This entire discussion is interesting for me because I see in it an example of how people can sometimes overlook the most basic requirement of scientific procedure when promulgating a particular idea which they are convinced is right.
When examining the effect of one specific change in any system, such as a change in the focal length of lens used to take a photograph, one should try to avoid simultaneously making other changes within the system, otherwise the consequences of the one change which is being examined
may be confused by the effects of the other changes.
This is clearly what has happened in these discussion about perspective and focal length of lens.
If one wishes to be rational, logical and scientific about an issue, which is what I've attempted to be in these discussions, then, when comparing two images taken with different focal lengths of lens in order to determine if there is any difference in perspective apparent in the resulting images, one should make only the one change
that one is examining.
That change in this case should be the change in FL of lens, because that's what we are examining.
The position of the photographer should remain the same. The camera body should remain the same. The lighting conditions should remain the same. The f/stop and shutter speed should remain the same. The processing, as far as reasonable, should remain the same. The final print size should remain the same, and the viewing distance to the final image or print should remain the same.

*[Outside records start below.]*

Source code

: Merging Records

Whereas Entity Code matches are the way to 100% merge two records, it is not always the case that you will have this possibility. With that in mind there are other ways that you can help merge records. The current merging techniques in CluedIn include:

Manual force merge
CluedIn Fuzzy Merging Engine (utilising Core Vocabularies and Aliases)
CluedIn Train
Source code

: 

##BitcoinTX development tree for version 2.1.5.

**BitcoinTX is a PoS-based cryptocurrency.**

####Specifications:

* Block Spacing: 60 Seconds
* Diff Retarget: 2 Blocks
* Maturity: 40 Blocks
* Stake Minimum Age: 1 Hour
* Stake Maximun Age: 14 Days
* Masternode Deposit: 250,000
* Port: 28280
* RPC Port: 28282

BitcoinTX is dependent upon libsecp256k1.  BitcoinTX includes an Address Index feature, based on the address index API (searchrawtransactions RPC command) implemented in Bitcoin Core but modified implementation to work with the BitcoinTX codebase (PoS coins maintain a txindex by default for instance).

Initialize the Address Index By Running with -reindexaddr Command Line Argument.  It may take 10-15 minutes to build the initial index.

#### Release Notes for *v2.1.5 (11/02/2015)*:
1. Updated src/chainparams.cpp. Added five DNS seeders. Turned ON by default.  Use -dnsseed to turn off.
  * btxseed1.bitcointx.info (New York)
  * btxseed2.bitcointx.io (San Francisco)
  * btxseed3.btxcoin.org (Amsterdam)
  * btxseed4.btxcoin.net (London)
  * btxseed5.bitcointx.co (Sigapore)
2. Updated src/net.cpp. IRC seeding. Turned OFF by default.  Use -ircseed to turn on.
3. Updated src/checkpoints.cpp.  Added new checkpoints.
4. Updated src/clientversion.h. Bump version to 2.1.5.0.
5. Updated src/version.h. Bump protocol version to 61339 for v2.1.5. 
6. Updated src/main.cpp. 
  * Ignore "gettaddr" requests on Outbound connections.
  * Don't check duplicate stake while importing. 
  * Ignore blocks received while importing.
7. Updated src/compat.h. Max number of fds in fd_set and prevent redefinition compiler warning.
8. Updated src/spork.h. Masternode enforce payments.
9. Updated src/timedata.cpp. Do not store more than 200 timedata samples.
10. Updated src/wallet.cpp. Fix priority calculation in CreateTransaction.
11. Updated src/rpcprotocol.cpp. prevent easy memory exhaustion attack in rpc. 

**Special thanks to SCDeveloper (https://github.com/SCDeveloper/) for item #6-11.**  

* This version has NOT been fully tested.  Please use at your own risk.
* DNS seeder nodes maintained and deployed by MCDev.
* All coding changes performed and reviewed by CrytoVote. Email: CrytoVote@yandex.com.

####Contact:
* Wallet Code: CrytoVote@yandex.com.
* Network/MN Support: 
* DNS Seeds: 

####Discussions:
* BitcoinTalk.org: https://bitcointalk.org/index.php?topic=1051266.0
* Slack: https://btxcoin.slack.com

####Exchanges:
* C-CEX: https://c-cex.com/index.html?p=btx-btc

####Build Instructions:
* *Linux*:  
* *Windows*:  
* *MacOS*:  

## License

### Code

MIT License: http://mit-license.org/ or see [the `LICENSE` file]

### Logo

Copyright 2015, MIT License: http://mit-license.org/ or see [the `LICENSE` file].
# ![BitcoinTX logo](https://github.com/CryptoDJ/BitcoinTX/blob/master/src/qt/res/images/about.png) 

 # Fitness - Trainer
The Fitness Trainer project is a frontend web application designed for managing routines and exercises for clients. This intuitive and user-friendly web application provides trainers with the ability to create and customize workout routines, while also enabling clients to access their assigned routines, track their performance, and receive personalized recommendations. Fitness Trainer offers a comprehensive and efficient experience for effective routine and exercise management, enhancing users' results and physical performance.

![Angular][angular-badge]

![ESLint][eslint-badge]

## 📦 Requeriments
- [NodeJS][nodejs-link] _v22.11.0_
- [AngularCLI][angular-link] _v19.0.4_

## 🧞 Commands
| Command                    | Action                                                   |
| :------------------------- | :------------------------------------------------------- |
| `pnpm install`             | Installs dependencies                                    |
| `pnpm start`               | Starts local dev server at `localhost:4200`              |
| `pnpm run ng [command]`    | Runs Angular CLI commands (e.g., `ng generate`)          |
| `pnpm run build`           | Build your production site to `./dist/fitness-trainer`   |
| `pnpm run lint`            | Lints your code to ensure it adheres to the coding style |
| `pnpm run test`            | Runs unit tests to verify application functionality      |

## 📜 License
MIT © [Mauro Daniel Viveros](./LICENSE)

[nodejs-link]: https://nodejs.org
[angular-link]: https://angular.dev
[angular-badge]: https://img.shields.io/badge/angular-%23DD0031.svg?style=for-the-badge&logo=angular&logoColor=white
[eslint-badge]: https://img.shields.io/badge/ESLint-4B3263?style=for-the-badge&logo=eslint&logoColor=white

Having met these conditions, we are then in a position to see clearly what changes in perspective may have resulted from the use of different focal lengths of lenses. Or to be more precise, what changes in 'apparent'
perspective may have taken place, because it should be understood that everything about a photograph is apparent
. I'm reminded here of that anecdote about Pablo Picasso. When he was confronted by some bloke who criticised his paintings of women, claiming that they were distorted and unrealistic, unlike a photograph, Picasso asked the bloke if he had a photograph of his wife to demonstrate what he meant. The bloke pulled out a photo of his wife from his wallet. Picasso studied the photo for a while, then asked, "Surely your wife is not this small?"
Because this issue is not serious and not likely to affect anyone's health, I find it very amusing that someone would crop the wider angle shot to the same FoV as the narrower angle shot when making the comparison, or attempt to produce different size prints and/or view them from different distances in order to compensate or correct for any apparent
changes in perspective, then claim that there is really no change in perspective.
Do some people really not understand that this is tantamount to scientific fraud, destroying and/or manipulating evidence?
If one wishes to demonstrate that an image from a wider focal length of lens when cropped to the same FoV as an image from a narrower focal length, will result in the same perspective, when the shots are taken from the same position, then one clearly must crop the wider image because that's the purpose of the experiment.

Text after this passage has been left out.